Preparation for 11+ Tests:
Non-Verbal Reasoning Papers:
Book 1 (Multiple Choice) - Sample
In multiple choice Non-Verbal Reasoning 11+ papers, children are given a visual question and must choose the correct answer from four or five options, labelled A to E. This format is widely used in grammar school entrance exams across England, including tests produced by GL Assessment and those following the CEM-style format. Many independent schools also use multiple choice NVR as part of their admissions process.
Although having the answer in front of you might sound easier than generating one from scratch, multiple choice comes with its own distinct challenges. The wrong options — known as distractors — are carefully designed to look convincing. They are not random shapes thrown in as filler. Instead, they are constructed to reflect common errors: a shape rotated the wrong way, a pattern with one element changed, or a sequence that almost works but breaks a subtle rule.

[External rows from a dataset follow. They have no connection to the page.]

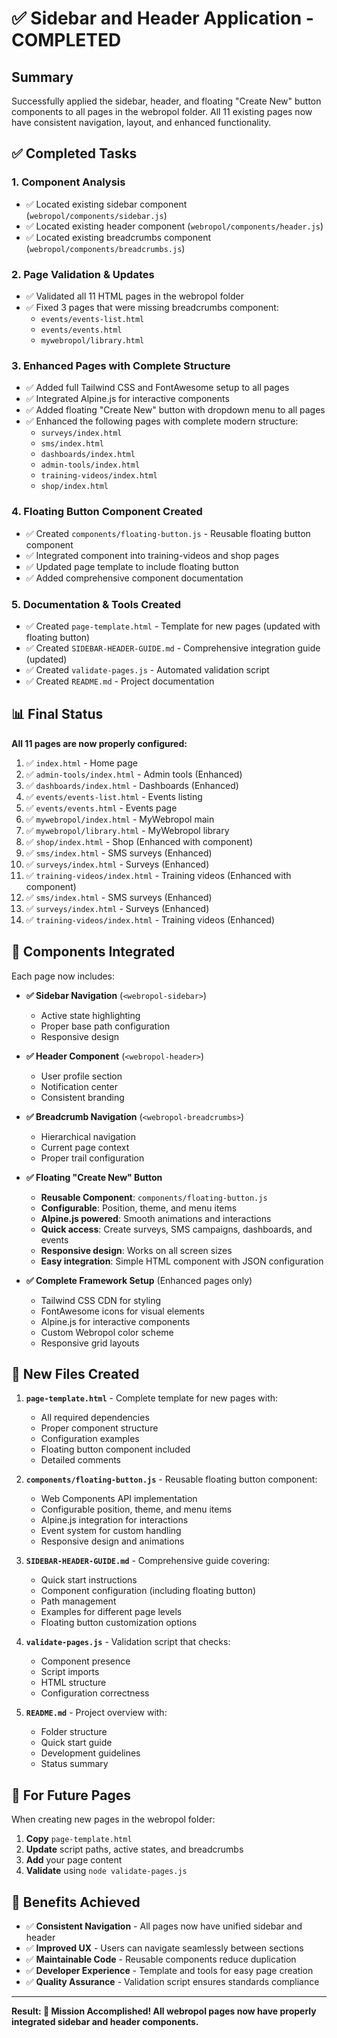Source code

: # ✅ Sidebar and Header Application - COMPLETED

## Summary

Successfully applied the sidebar, header, and floating "Create New" button components to all pages in the webropol folder. All 11 existing pages now have consistent navigation, layout, and enhanced functionality.

## ✅ Completed Tasks

### 1. **Component Analysis**
- ✅ Located existing sidebar component (`webropol/components/sidebar.js`)
- ✅ Located existing header component (`webropol/components/header.js`)
- ✅ Located existing breadcrumbs component (`webropol/components/breadcrumbs.js`)

### 2. **Page Validation & Updates**
- ✅ Validated all 11 HTML pages in the webropol folder
- ✅ Fixed 3 pages that were missing breadcrumbs component:
  - `events/events-list.html`
  - `events/events.html`
  - `mywebropol/library.html`

### 3. **Enhanced Pages with Complete Structure**
- ✅ Added full Tailwind CSS and FontAwesome setup to all pages
- ✅ Integrated Alpine.js for interactive components
- ✅ Added floating "Create New" button with dropdown menu to all pages
- ✅ Enhanced the following pages with complete modern structure:
  - `surveys/index.html`
  - `sms/index.html`
  - `dashboards/index.html`
  - `admin-tools/index.html`
  - `training-videos/index.html`
  - `shop/index.html`

### 4. **Floating Button Component Created**
- ✅ Created `components/floating-button.js` - Reusable floating button component
- ✅ Integrated component into training-videos and shop pages
- ✅ Updated page template to include floating button
- ✅ Added comprehensive component documentation

### 5. **Documentation & Tools Created**
- ✅ Created `page-template.html` - Template for new pages (updated with floating button)
- ✅ Created `SIDEBAR-HEADER-GUIDE.md` - Comprehensive integration guide (updated)
- ✅ Created `validate-pages.js` - Automated validation script
- ✅ Created `README.md` - Project documentation

## 📊 Final Status

**All 11 pages are now properly configured:**

1. ✅ `index.html` - Home page
2. ✅ `admin-tools/index.html` - Admin tools (Enhanced)
3. ✅ `dashboards/index.html` - Dashboards (Enhanced)
4. ✅ `events/events-list.html` - Events listing
5. ✅ `events/events.html` - Events page
6. ✅ `mywebropol/index.html` - MyWebropol main
7. ✅ `mywebropol/library.html` - MyWebropol library
8. ✅ `shop/index.html` - Shop (Enhanced with component)
9. ✅ `sms/index.html` - SMS surveys (Enhanced)
10. ✅ `surveys/index.html` - Surveys (Enhanced)
11. ✅ `training-videos/index.html` - Training videos (Enhanced with component)
9. ✅ `sms/index.html` - SMS surveys (Enhanced)
10. ✅ `surveys/index.html` - Surveys (Enhanced)
11. ✅ `training-videos/index.html` - Training videos (Enhanced)

## 🔧 Components Integrated

Each page now includes:

- **✅ Sidebar Navigation** (`<webropol-sidebar>`)
  - Active state highlighting
  - Proper base path configuration
  - Responsive design

- **✅ Header Component** (`<webropol-header>`)
  - User profile section
  - Notification center
  - Consistent branding

- **✅ Breadcrumb Navigation** (`<webropol-breadcrumbs>`)
  - Hierarchical navigation
  - Current page context
  - Proper trail configuration

- **✅ Floating "Create New" Button** 
  - **Reusable Component**: `components/floating-button.js`
  - **Configurable**: Position, theme, and menu items
  - **Alpine.js powered**: Smooth animations and interactions
  - **Quick access**: Create surveys, SMS campaigns, dashboards, and events
  - **Responsive design**: Works on all screen sizes
  - **Easy integration**: Simple HTML component with JSON configuration

- **✅ Complete Framework Setup** (Enhanced pages only)
  - Tailwind CSS CDN for styling
  - FontAwesome icons for visual elements
  - Alpine.js for interactive components
  - Custom Webropol color scheme
  - Responsive grid layouts

## 📁 New Files Created

1. **`page-template.html`** - Complete template for new pages with:
   - All required dependencies
   - Proper component structure
   - Configuration examples
   - Floating button component included
   - Detailed comments

2. **`components/floating-button.js`** - Reusable floating button component:
   - Web Components API implementation
   - Configurable position, theme, and menu items
   - Alpine.js integration for interactions
   - Event system for custom handling
   - Responsive design and animations

3. **`SIDEBAR-HEADER-GUIDE.md`** - Comprehensive guide covering:
   - Quick start instructions
   - Component configuration (including floating button)
   - Path management
   - Examples for different page levels
   - Floating button customization options

4. **`validate-pages.js`** - Validation script that checks:
   - Component presence
   - Script imports
   - HTML structure
   - Configuration correctness

5. **`README.md`** - Project overview with:
   - Folder structure
   - Quick start guide
   - Development guidelines
   - Status summary

## 🚀 For Future Pages

When creating new pages in the webropol folder:

1. **Copy** `page-template.html`
2. **Update** script paths, active states, and breadcrumbs
3. **Add** your page content
4. **Validate** using `node validate-pages.js`

## 🎯 Benefits Achieved

- ✅ **Consistent Navigation** - All pages now have unified sidebar and header
- ✅ **Improved UX** - Users can navigate seamlessly between sections
- ✅ **Maintainable Code** - Reusable components reduce duplication
- ✅ **Developer Experience** - Template and tools for easy page creation
- ✅ **Quality Assurance** - Validation script ensures standards compliance

---

**Result: 🎉 Mission Accomplished! All webropol pages now have properly integrated sidebar and header components.**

Children who rush, guess, or only partially understand the underlying pattern can very easily be drawn to one of these traps.
This is why precision and patience matter just as much as speed. A child who confidently identifies the answer in three seconds is not necessarily at an advantage over one who takes seven seconds to methodically rule out the wrong options first.

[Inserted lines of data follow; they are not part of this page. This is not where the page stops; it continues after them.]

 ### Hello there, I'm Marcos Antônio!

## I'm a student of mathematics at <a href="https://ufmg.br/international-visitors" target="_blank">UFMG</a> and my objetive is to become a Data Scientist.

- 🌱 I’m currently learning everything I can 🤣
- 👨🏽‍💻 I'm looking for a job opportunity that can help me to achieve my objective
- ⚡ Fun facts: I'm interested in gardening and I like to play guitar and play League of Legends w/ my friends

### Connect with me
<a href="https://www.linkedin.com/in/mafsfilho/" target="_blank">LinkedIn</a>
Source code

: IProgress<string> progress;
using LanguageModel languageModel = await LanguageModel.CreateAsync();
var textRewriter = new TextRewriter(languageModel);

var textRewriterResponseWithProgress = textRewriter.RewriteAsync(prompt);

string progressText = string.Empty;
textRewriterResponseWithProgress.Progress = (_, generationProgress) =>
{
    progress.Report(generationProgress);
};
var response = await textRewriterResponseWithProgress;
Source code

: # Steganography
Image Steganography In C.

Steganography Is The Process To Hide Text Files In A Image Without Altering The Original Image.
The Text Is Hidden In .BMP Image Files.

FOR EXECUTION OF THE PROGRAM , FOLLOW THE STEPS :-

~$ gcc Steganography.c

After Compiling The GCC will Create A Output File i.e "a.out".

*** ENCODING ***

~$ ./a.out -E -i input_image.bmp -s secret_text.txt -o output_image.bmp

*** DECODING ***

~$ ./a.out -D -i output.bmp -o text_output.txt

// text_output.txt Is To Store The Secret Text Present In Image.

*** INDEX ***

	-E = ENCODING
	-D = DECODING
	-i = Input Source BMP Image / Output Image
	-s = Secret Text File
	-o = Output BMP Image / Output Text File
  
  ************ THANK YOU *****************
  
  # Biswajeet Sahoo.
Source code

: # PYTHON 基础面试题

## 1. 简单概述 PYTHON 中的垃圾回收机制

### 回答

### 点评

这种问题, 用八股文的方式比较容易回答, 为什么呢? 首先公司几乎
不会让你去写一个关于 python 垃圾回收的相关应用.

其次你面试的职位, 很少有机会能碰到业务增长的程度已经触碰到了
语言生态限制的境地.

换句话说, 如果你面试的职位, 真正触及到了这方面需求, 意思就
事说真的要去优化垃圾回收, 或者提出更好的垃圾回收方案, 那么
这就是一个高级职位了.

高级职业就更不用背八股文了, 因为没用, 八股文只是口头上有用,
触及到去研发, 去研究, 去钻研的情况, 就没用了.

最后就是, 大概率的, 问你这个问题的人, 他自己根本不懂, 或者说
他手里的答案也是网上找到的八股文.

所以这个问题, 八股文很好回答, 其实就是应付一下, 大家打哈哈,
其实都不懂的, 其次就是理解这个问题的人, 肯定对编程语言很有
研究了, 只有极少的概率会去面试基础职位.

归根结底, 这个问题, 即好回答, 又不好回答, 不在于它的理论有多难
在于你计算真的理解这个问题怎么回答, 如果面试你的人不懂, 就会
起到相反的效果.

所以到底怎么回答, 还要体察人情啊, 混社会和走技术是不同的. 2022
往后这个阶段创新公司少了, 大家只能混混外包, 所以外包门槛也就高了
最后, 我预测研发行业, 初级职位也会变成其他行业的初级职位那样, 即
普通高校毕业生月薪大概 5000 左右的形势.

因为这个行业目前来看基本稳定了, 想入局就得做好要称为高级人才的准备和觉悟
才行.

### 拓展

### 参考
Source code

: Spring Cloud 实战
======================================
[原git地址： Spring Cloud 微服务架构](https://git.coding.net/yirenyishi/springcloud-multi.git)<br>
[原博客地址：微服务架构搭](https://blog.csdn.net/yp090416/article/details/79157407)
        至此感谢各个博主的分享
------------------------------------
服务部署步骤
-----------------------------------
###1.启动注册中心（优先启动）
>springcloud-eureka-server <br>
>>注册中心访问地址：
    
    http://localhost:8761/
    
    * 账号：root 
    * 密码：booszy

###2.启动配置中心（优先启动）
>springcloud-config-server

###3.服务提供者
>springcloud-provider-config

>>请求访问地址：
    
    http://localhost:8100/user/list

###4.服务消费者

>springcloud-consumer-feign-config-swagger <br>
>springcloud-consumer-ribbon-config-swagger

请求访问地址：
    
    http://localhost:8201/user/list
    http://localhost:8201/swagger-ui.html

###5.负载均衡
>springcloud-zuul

n fact, the habit of elimination — crossing out answers that are clearly incorrect before committing to a final choice — is one of the most reliable strategies in multiple choice NVR. It reduces the chance of being misled by a persuasive-looking distractor and narrows the decision to a smaller, more manageable set of options.
Practising with genuine multiple choice papers, rather than open-ended question formats, is essential preparation. Children need to become familiar not just with identifying correct answers, but with recognising why the wrong ones are wrong — a skill that takes time and focused practice to develop fully.